The network centrality calculations were computed from local networks and topologies. The networks bottlenecks were identified through a Betweenness vs. Node Degree chart with the values generated by the CestiScaPe 1.21 plugin installed at Cytoscape 2.8.2. Betweenness indicates the extent to which a particular node is among all other nodes in a network and usually shows the influence of this node on information propagation within the network [33],[34]. Node Degree corresponds to the number of connections that a particular node has with other adjacent nodes. High node degree levels are called hubs [35]. Thus, a particular node with high node degree and betweenness values represents a bottleneck, or a protein that interconnects many biological processes [34].

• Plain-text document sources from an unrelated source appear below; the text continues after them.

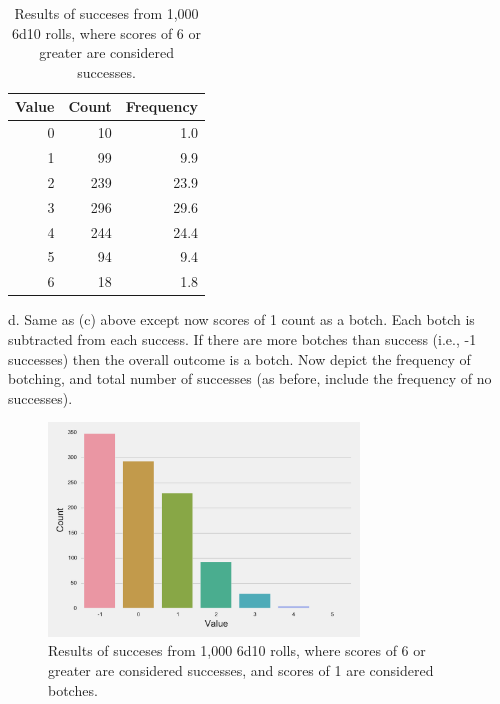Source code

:\documentclass[twocolumn,letterpaper]{article}  %
\begin{document}
\begin{table}%
\begin{center}
\begin{tabular}{*{3}{r}}
\toprule
Value & Count & Frequency \\
\midrule
0   &  10      &  1.0 \\
1   &  99      &  9.9 \\
2   & 239      & 23.9 \\
3   & 296      & 29.6 \\
4   & 244      & 24.4 \\
5   &  94      &  9.4 \\
6   &  18      &  1.8 \\
\bottomrule
\end{tabular}
\end{center}
\caption{Results of succeses from 1,000 6d10 rolls, where scores of 6 or greater are considered successes.}
\end{table}

d. Same as (c) above except now scores of 1 count as a botch. Each botch is subtracted from each success. If there are more botches than success (i.e., -1 successes) then the overall outcome is a botch. Now depict the frequency of botching, and total number of successes (as before, include the frequency of no successes).
\begin{figure}%
\centering
\includegraphics[width=3.25in]{6d10>6-botching.pdf}
\caption{Results of succeses from 1,000 6d10 rolls, where scores of 6 or greater are considered successes, and scores of 1 are considered botches.}
\end{figure}
\end{document}
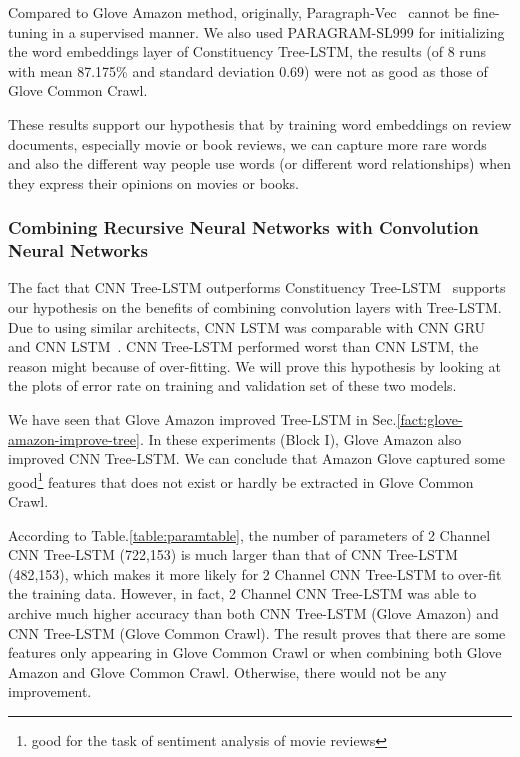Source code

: Compared to Glove Amazon method, originally,  Paragraph-Vec~\cite{ParagraphVec} cannot be fine-tuning in a supervised manner.
We also used PARAGRAM-SL999 for initializing the word embeddings layer of Constituency Tree-LSTM,
the results (of 8 runs with mean 87.175\% and standard deviation 0.69) were not as good as those of Glove Common Crawl.

These results support our hypothesis that by training word embeddings on review documents, especially movie or book reviews, we can capture more rare words and also the different way people use words (or different word relationships) when they express their opinions on movies or books.

\subsubsection{Combining Recursive Neural Networks with Convolution Neural Networks}
\label{proved:tree-conv-benefit}
The fact that CNN Tree-LSTM outperforms Constituency Tree-LSTM~\cite{treeLSTM} supports our hypothesis on the benefits of combining convolution layers with Tree-LSTM.
Due to using similar architects, CNN LSTM was comparable with CNN GRU and CNN LSTM~\cite{cnn-rnn}. \label{unproved:cnn-treelstm-overfit}
CNN Tree-LSTM performed worst than CNN LSTM, the reason might because of over-fitting.
We will prove this hypothesis by looking at the plots of error rate on training and validation set of these two models.

\label{proved:Amazon-adv-Common}
We have seen that Glove Amazon improved Tree-LSTM in Sec.\ref{fact:glove-amazon-improve-tree}.
In these experiments (Block I), Glove Amazon also improved CNN Tree-LSTM.
We can conclude that Amazon Glove captured some good\footnote{good for the task of sentiment analysis of movie reviews} features that does not exist or hardly be extracted in Glove Common Crawl.

According to Table.\ref{table:paramtable}, the number of parameters of 2 Channel CNN Tree-LSTM (722,153) is much larger than that of CNN Tree-LSTM (482,153), which makes it more likely for 2 Channel CNN Tree-LSTM to over-fit the training data.
However, in fact, 2 Channel CNN Tree-LSTM was able to archive much higher accuracy than both CNN Tree-LSTM (Glove Amazon) and CNN Tree-LSTM (Glove Common Crawl).\label{proved:Common-syn-Amazon}
The result proves that there are some features only appearing in Glove Common Crawl or when combining both Glove Amazon and Glove Common Crawl.
Otherwise, there would not be any improvement.
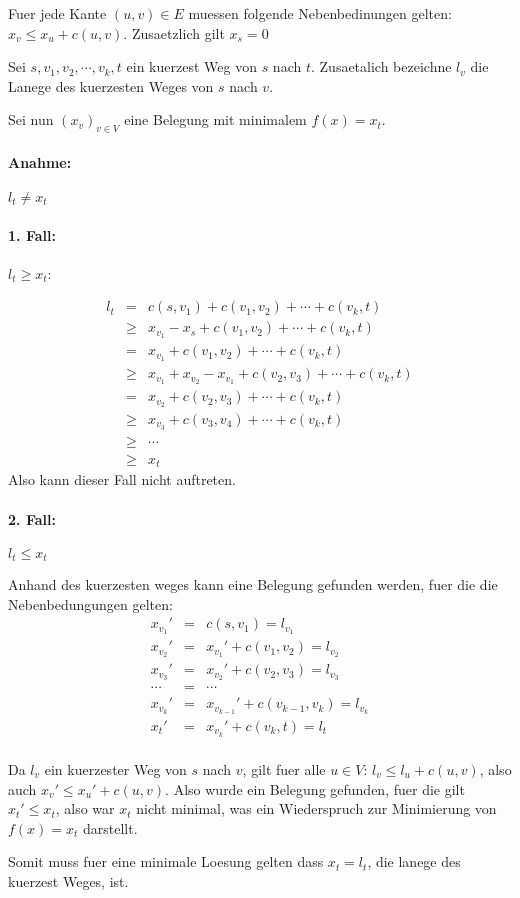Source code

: Fuer jede Kante $(u,v) \in E$ muessen folgende Nebenbedinungen gelten:
$x_v \leq x_u + c(u,v)$. Zusaetzlich gilt $x_s = 0$

Sei $s, v_1, v_2, \cdots, v_k, t$ ein kuerzest Weg von $s$ nach $t$. Zusaetalich bezeichne
$l_v$ die Lanege des kuerzesten Weges von $s$ nach $v$.

Sei nun $(x_v)_{v\in V}$ eine Belegung mit minimalem $f(x) = x_t$.

\paragraph{Anahme:} $l_t \neq x_t$

\paragraph{1. Fall:} $l_t \geq x_t$:

\begin{eqnarray}
    l_t &=&         c(s,v_1) + c(v_1,v_2) + \cdots + c(v_k,t) \\
      &\geq& x_{v_1} - x_s + c(v_1,v_2) + \cdots + c(v_k,t) \\
      &=&    x_{v_1} + c(v_1,v_2) + \cdots + c(v_k,t) \\
      &\geq& x_{v_1} + x_{v_2} - x_{v_1} + c(v_2,v_3) + \cdots + c(v_k,t) \\
      &=&              x_{v_2}           + c(v_2,v_3) + \cdots + c(v_k,t) \\
      &\geq&           x_{v_3}           + c(v_3,v_4) + \cdots + c(v_k,t) \\
      &\geq& \cdots \\
      &\geq& x_t
\end{eqnarray}
Also kann dieser Fall nicht auftreten.

\paragraph{2. Fall:} $l_t \leq x_t$

Anhand des kuerzesten weges kann eine Belegung gefunden werden, fuer die die Nebenbedungungen gelten: 
\begin{eqnarray}
    x_{v_1}' &=& c(s,v_1) = l_{v_1}\\
    x_{v_2}' &=& x_{v_1}' + c(v_1,v_2) = l_{v_2}\\
    x_{v_3}' &=& x_{v_2}' + c(v_2,v_3) = l_{v_3}\\
    \cdots  &=&  \cdots\\
    x_{v_k}' &=& x_{v_{k-1}}' + c(v_{k-1},v_k) = l_{v_k}\\
    x_t' &=&  x_{v_k}' + c(v_{k}, t) = l_t\\
\end{eqnarray}

Da $l_v$ ein kuerzester Weg von $s$ nach $v$, gilt fuer alle $u \in V$: $l_v \leq l_u + c(u,v)$, 
also auch $x_v' \leq x_u' + c(u,v)$. Also wurde ein Belegung gefunden, fuer die gilt
$x_t' \leq x_t$, also war $x_t$ nicht minimal, was ein Wiederspruch zur Minimierung von $f(x) = x_t$ darstellt.

Somit muss fuer eine minimale Loesung gelten dass $x_t = l_t$, die lanege des kuerzest Weges, ist.


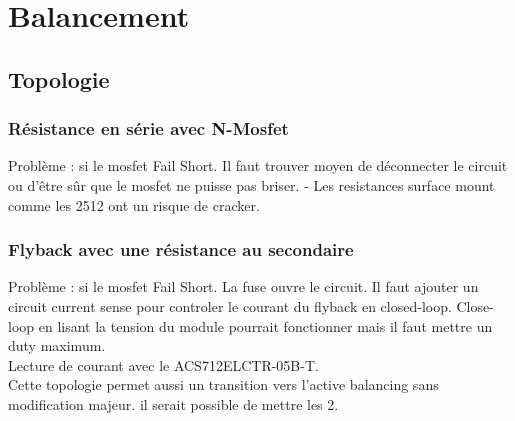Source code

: 

\section{Balancement}
	\subsection{Topologie}
		\subsubsection{R\'{e}sistance en s\'{e}rie avec N-Mosfet}
	Probl\`{e}me : si le mosfet Fail Short. Il faut trouver moyen de d\'{e}connecter le circuit ou d'\^{e}tre s\^{u}r que le mosfet ne puisse pas briser.
	- Les resistances surface mount comme les 2512 ont un risque de cracker.
		\subsubsection{Flyback avec une r\'{e}sistance au secondaire}
	Probl\`{e}me : si le mosfet Fail Short. La fuse ouvre le circuit. Il faut ajouter un circuit current sense pour controler le courant du flyback en closed-loop. Close-loop en lisant la tension du module pourrait fonctionner mais il faut mettre un duty maximum. 
	\\Lecture de courant avec le ACS712ELCTR-05B-T.  \\
	Cette topologie permet aussi un transition vers l'active balancing sans modification majeur. il serait possible de mettre les 2.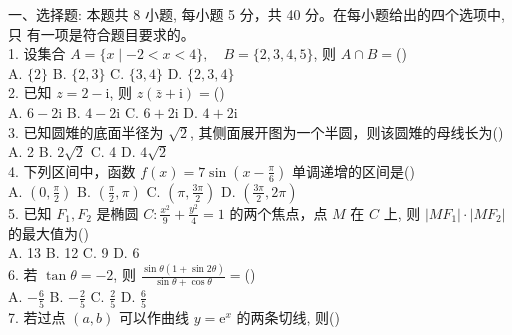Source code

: \documentclass[UTF8]{ctexart}
\begin{document}
	
	一、选择题: 本题共 8 小题, 每小题 5 分，共 40 分。在每小题给出的四个选项中, 只
	有一项是符合题目要求的。\\
	
	1. 设集合 $A=\{x \mid-2<x<4\}, \quad B=\{2,3,4,5\}$, 则 $A \cap B=$(\qquad)\\
	
	A. $\{2\}$\qquad
	B. $\{2,3\}$\qquad
	C. $\{3,4\}$\qquad
	D. $\{2,3,4\}$\\
	
	2. 已知 $z=2-\mathrm{i}$, 则 $z(\bar{z}+\mathrm{i})=$(\qquad)\\
	
	A. $6-2 \mathrm{i}$\qquad
	B. $4-2 \mathrm{i}$\qquad
	C. $6+2 \mathrm{i}$\qquad
	D. $4+2 \mathrm{i}$\\
	
	3. 已知圆雉的底面半径为 $\sqrt{2}$, 其侧面展开图为一个半圆，则该圆雉的母线长为(\qquad)\\
	
	A. 2\qquad
	B. $2 \sqrt{2}$\qquad
	C. 4\qquad
	D. $4 \sqrt{2}$\\
	
	4. 下列区间中，函数 $f(x)=7 \sin \left(x-\displaystyle{\frac{\pi}{6}}\right)$ 单调递增的区间是(\qquad)\\
	
	A. $\left(0, \displaystyle{\frac{\pi}{2}}\right)$\qquad
	B. $\left(\displaystyle{\frac{\pi}{2}}, \pi\right)$\qquad
	C. $\left(\pi, \displaystyle{\frac{3 \pi}{2}}\right)$\qquad
	D. $\left(\displaystyle{\frac{3 \pi}{2}}, 2 \pi\right)$\\
	
	5. 已知 $F_{1}, F_{2}$ 是椭圆 $C: \displaystyle{\frac{x^{2}}{9}}+\displaystyle{\frac{y^{2}}{4}}=1$ 的两个焦点，点 $M$ 在 $C$ 上, 则 $\left|M F_{1}\right| \cdot\left|M F_{2}\right|$ 的最大值为(\qquad)\\
	
	A. 13\qquad
	B. 12\qquad
	C. 9\qquad
	D. 6\\
	
	6. 若 $\tan \theta=-2$, 则 $ \displaystyle{\frac{\sin \theta(1+\sin 2 \theta)}{\sin \theta+\cos \theta}}=$(\qquad)\\
	
	A. $-\displaystyle{\frac{6}{5}}$\qquad
	B. $-\displaystyle{\frac{2}{5}}$\qquad
	C. $\displaystyle{\frac{2}{5}}$\qquad
	D. $\displaystyle{\frac{6}{5}}$ 
	\\
	
	7. 若过点 $(a, b)$ 可以作曲线 $y=\mathrm{e}^{x}$ 的两条切线, 则(\qquad)\\
	
\end{document}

Total RNA extraction from C. violaceum and cDNA synthesis
Isolated colonies of C. violaceum were cultured in absence and the presence (9mM) of iron in the previously mentioned conditions. Further, 2mL of the culture was used to extract and purify total RNA using the RNAspin Mini Isolation kit according to manufacturers instructions (GE, catalog number 25-0500-72).
Once extracted, the total RNA was used to synthesize cDNA with random primers with the High capacity cDNA reverse transcriptase kit according to manufacturers instructions (Applied Biosystems, catalog number 4368814).
RT-PCR analysis
The Reverse Transcriptase Polymerase Chain Reaction (RT-PCR) was used to validate the expression of the hypothesized operon as a unique transcript. As such, RT-PCR was performed to provide the transcript evidence of regions encompassing the ORFs CV_0869 (the first) and CV_0867 (the last). Primers for the above mentioned genes were designed using Primer 3 (v. 0.4.0) software.

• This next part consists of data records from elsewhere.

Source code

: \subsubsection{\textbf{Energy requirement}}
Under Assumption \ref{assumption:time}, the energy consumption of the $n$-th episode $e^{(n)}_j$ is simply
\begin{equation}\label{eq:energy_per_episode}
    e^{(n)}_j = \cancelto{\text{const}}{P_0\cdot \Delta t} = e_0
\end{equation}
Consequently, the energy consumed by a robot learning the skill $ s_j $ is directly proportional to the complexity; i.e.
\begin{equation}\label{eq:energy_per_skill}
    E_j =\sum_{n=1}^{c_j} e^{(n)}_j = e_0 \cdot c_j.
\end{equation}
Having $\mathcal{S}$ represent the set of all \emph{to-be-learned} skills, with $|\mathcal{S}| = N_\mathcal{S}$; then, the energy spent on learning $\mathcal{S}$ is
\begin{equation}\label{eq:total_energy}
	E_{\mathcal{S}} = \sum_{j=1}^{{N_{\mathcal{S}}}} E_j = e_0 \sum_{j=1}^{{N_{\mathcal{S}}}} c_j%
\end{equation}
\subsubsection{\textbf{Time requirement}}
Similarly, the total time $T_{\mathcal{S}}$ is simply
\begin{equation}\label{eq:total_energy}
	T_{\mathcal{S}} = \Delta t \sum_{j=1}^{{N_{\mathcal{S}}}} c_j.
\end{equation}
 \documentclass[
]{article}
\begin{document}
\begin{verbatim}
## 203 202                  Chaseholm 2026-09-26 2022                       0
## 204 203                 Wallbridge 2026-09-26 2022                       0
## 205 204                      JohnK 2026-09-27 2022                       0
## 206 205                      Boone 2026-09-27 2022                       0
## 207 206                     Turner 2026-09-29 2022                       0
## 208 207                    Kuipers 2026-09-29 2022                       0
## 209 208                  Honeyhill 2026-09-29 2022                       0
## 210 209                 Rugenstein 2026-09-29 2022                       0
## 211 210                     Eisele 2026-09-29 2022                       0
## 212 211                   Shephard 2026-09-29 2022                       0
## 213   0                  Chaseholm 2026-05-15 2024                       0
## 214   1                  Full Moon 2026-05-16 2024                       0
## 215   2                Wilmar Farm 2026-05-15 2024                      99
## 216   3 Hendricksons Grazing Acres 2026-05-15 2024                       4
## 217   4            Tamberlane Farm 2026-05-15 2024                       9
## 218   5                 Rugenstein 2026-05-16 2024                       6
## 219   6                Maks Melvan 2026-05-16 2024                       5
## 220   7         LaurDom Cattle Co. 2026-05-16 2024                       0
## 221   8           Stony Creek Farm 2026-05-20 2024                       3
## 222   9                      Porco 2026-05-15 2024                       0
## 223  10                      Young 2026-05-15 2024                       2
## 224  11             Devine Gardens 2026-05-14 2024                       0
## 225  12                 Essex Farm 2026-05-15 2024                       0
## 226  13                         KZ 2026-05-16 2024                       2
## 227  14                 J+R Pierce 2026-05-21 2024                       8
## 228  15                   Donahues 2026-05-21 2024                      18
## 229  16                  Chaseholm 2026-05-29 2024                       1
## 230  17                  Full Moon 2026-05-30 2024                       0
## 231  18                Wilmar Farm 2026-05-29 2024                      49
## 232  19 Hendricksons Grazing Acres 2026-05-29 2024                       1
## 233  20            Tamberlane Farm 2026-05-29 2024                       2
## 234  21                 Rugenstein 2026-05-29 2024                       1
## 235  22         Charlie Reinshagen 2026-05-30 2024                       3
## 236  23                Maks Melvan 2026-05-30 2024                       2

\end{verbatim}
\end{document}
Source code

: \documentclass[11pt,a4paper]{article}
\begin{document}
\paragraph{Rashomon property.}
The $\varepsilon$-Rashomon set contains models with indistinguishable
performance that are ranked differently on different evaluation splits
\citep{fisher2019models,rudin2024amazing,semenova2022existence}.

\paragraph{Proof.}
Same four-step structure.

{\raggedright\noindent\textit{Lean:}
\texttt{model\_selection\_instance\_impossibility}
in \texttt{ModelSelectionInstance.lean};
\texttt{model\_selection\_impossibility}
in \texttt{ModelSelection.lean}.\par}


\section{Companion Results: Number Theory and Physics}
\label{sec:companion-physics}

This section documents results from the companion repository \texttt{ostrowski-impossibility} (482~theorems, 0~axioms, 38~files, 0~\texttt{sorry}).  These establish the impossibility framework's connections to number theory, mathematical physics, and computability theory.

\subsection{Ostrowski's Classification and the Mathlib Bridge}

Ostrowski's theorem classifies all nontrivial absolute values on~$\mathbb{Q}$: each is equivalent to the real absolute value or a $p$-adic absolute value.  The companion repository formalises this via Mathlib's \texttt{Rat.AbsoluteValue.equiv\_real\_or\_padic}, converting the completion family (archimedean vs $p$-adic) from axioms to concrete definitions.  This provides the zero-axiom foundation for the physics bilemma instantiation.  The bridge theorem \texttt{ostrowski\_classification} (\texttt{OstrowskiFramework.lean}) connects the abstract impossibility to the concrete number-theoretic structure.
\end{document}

RT-PCR was performed using AmpliTaq Gold 360 Master Mix (Catalog Number 4398881, Applied Biosystems). One microlitrer of cDNA was used and a final volume of 25 μL was used according to the manufacturers instructions. Then, the PCR steps were the following: initial denaturation at 98C for 5min, 40cycles of 98C for 30sec, 59.8C for 30sec, 72C for 90sec and a final extension at 72C for 7min were followed. Reactions using water and RNA instead of cDNA were carried out as negative controls. To verify the size of the amplicons, 5 μL of the PCR reaction was loaded on 1% agarose gel and submitted to electrophoresis. The DNA ladder of 1 Kb (Promega) was used as reference. An additional file (Additional file 1) shows the sequence of the primers used in this work.

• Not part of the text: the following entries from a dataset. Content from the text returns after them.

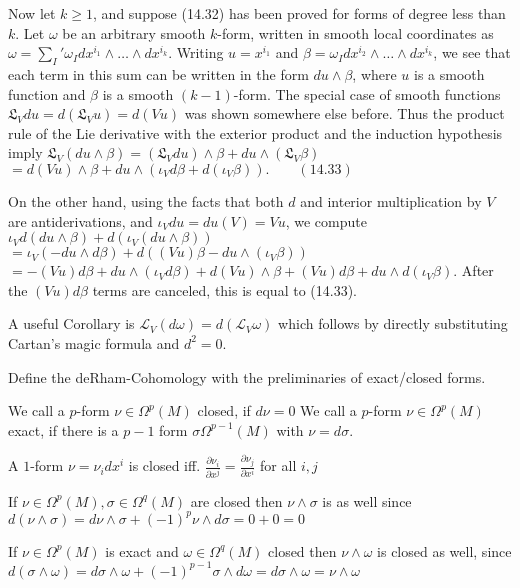 Now let \(k \geq 1\), and suppose (14.32) has been proved for forms of degree less 
than \(k\). Let \(\omega\) be an arbitrary smooth \(k\)-form, written in smooth local coordinates as
\(\omega = \sum_I' \omega_I dx^{i_1} \wedge \dots \wedge dx^{i_k}.\)
Writing \(u = x^{i_1}\) and \(\beta = \omega_I dx^{i_2} \wedge \dots \wedge dx^{i_k}\), we see that each term in this sum 
can be written in the form \(du \wedge \beta\), where \(u\) is a smooth function and \(\beta\) is a
smooth \((k-1)\)-form. The special case of smooth functions \(\mathfrak{L}_V du = d(\mathfrak{L}_V u) = d(Vu)\) was shown somewhere else before. 
Thus the product rule of the Lie derivative with the exterior product and the induction hypothesis imply
\(\mathfrak{L}_V (du \wedge \beta) = (\mathfrak{L}_V du) \wedge \beta + du \wedge (\mathfrak{L}_V \beta) \)
\(= d(Vu) \wedge \beta + du \wedge (\iota_V d\beta + d(\iota_V \beta)). \qquad (14.33) \)

On the other hand, using the facts that both \(d\) and interior multiplication by \(V\) are
antiderivations, and \(\iota_V du = du(V) = Vu\), we compute
\(\iota_V d(du \wedge \beta) + d(\iota_V (du \wedge \beta))\)
\(= \iota_V (-du \wedge d\beta) + d((Vu)\beta - du \wedge (\iota_V \beta))\)
\(= -(Vu)d\beta + du \wedge (\iota_V d\beta) + d(Vu) \wedge \beta + (Vu)d\beta + du \wedge d(\iota_V \beta).\)
After the \((Vu)d\beta\) terms are canceled, this is equal to (14.33). \qquad \square

A useful Corollary is \( \mathcal{L}_V(d\omega) = d(\mathcal{L}_V \omega) \)
which follows by directly substituting Cartan's magic formula and \( d^2 = 0 \).


Define the deRham-Cohomology with the preliminaries of exact/closed forms.

We call a \( p \)-form \( \nu \in \Omega^p(M) \) closed, if
\( d\nu = 0 \)
We call a \( p \)-form \( \nu \in \Omega^p(M) \) exact, if
there is a \( p-1 \) form \( \sigma \Omega^{p-1}(M) \) with
\( \nu = d\sigma \).


A \( 1 \)-form \( \nu = \nu_i dx^i \) is closed iff. 
\( \frac{\partial \nu_i}{\partial x^j} = \frac{\partial \nu_j}{\partial x^i} \)
for all \( i,j \)

If \( \nu \in \Omega^p(M), \sigma \in \Omega^q(M) \) are closed then \( \nu \wedge \sigma \)
is as well since
\( d(\nu \wedge \sigma) = d\nu \wedge \sigma + (-1)^p \nu \wedge d\sigma = 0 + 0 = 0 \)

If \( \nu \in \Omega^p(M) \) is exact and \( \omega \in \Omega^q(M) \) closed
then \( \nu \wedge \omega \) is closed as well, since
\( d(\sigma \wedge \omega) = d\sigma \wedge \omega + (-1)^{p-1}\sigma \wedge d\omega = d\sigma \wedge \omega = \nu \wedge \omega \)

Validation of expression by Real-Time quantitative PCR
The quantitative real-time PCR was used to validate the proteome analysis by verifying the expression of the genes CV_0868 and CV_0867, both comprising what we hypothesized as a newly described operon. Seven nanograms of cDNA (produced as mentioned above, from the iron-culture and control) and a final concentration of 0.25 nM of each primer were applied in a 10 μL reaction using Power SYBR Green PCR Master Mix (Applied Biosystems, 4367659) in an One-Step cycling with the following conditions: 95C for 3min, 40cycles of denaturation at 95C for 3sec, annealing/extension at 60C for 15sec. The 16S rRNA was used as endogenous control and to normalize the expression of the other two genes. The relative quantification was assessed by ΔCt comparative analysis. The primers were designed using Primer 3 (v. 0.4.0). Primers sequences are described in Additional file 1. Statistical analysis was performed according to the t-test. Results were considered significant for p <0.05. Two biological replicates were used.